Hier geht es zu den Statistiken: http://miz.org/suche_1502.html#5

14.02.2017

MIZ baut neues Informationsangebot zum Thema „Musik und Integration“ auf

Im Rahmen eines Sonderprojektes plant das Deutsche Musikinformationszentrum (MIZ) den Aufbau eines neuen Informationsportals zum Thema „Musik und Integration“ (Arbeitstitel). Das neue Angebot, das durch finanzielle Unterstützung der Beauftragten der Bundesregierung für Kultur und Medien (BKM) ermöglicht wird, soll insbesondere den Erfahrungsaustausch zwischen Akteuren und Veranstaltern musikbezogener Integrationsprojekte intensivieren und damit die Vielfalt und Qualität der angebotenen Maßnahmen nachhaltig stärken. Das MIZ baut dabei auf seinen Erfahrungen mit der im Oktober 2015 bereitgestellten Plattform „Musik macht Heimat“ auf, die als spontane Reaktion auf die vielfältigen und aus dem Stegreif organisierten Hilfsprojekte für Geflüchtete das große Engagement des Musikbereichs sichtbar machte. So sollen als Grundlage für das neue Projekt umfassende Informationen über die gesamte Bandbreite an Initiativen, Projekten und Veranstaltungen rund um das Thema „Musik und Integration“ zusammengetragen und vorgestellt werden.
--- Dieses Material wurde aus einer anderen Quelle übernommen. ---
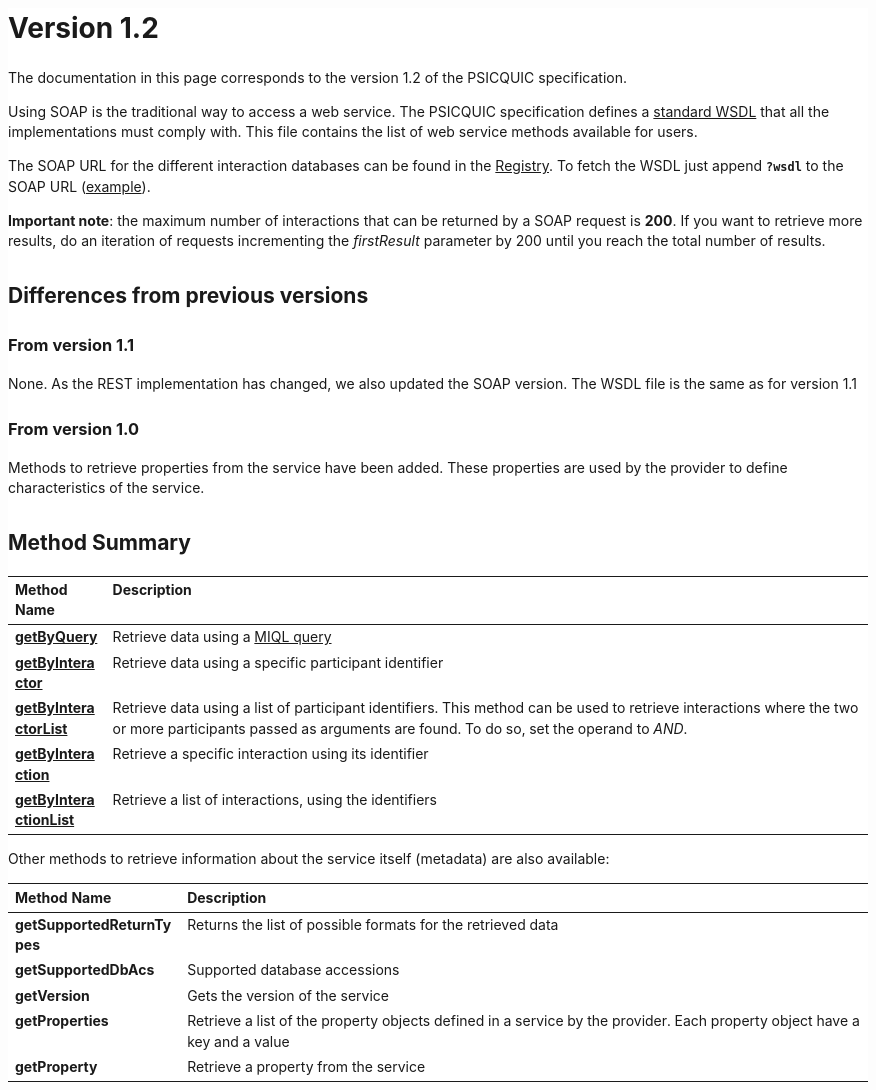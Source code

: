 # Version 1.2 #

The documentation in this page corresponds to the version 1.2 of the PSICQUIC specification.

Using SOAP is the traditional way to access a web service. The PSICQUIC specification defines a [standard WSDL](http://code.google.com/p/psicquic/source/browse/trunk/psicquic-solr-ws/src/main/wsdl/psicquic11.wsdl) that all the implementations must comply with. This file contains the list of web service methods available for users.

The SOAP URL for the different interaction databases can be found in the [Registry](http://www.ebi.ac.uk/Tools/webservices/psicquic/registry/registry?action=STATUS). To fetch the WSDL just append **`?wsdl`** to the SOAP URL ([example](http://www.ebi.ac.uk/Tools/webservices/psicquic/intact/webservices/psicquic?wsdl)).

**Important note**: the maximum number of interactions that can be returned by a SOAP request is **200**. If you want to retrieve more results, do an iteration of requests incrementing the _firstResult_ parameter by 200 until you reach the total number of results.

## Differences from previous versions ##

### From version 1.1 ###

None. As the REST implementation has changed, we also updated the SOAP version. The WSDL file is the same as for version 1.1

### From version 1.0 ###

Methods to retrieve properties from the service have been added. These properties are used by the provider to define characteristics of the service.

## Method Summary ##

| Method Name | Description |
|:------------|:------------|
| **[getByQuery](#Method:_getByQuery.md)** | Retrieve data using a [MIQL query](MiqlDefinition.md) |
| **[getByInteractor](#Method:_getByInteractor.md)** | Retrieve data using a specific participant identifier |
| **[getByInteractorList](#Method:_getByInteractorList.md)** | Retrieve data using a list of participant identifiers. This method can be used to retrieve interactions where the two or more participants passed as arguments are found. To do so, set the operand to _AND_. |
| **[getByInteraction](#Method:_getByInteraction.md)** | Retrieve a specific interaction using its identifier |
| **[getByInteractionList](#Method:_getByInteractionList.md)** | Retrieve a list of interactions, using the identifiers |


Other methods to retrieve information about the service itself (metadata) are also available:

| Method Name | Description |
|:------------|:------------|
| **getSupportedReturnTypes** | Returns the list of possible formats for the retrieved data |
| **getSupportedDbAcs** | Supported database accessions |
| **getVersion** | Gets the version of the service |
| **getProperties** | Retrieve a list of the property objects defined in a service by the provider. Each property object have a key and a value |
| **getProperty** | Retrieve a property from the service |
In einem Mitgliederbereich erhalten Akteure und Interessierte der Szene ein Forum, um sich untereinander zu vernetzen, auszutauschen und Erfahrungen zu teilen. Mit dem neuen Angebot nimmt das MIZ die gesellschaftlichen Herausforderungen der Gegenwart auf, in der bereits ein Wandel von Projekten und Initiativen der „Willkommenskultur“ hin zu nachhaltigen und langfristig angelegten Integrationsangeboten zu beobachten ist. Die neue Informationsplattform soll im Laufe des nächsten Jahres online gehen.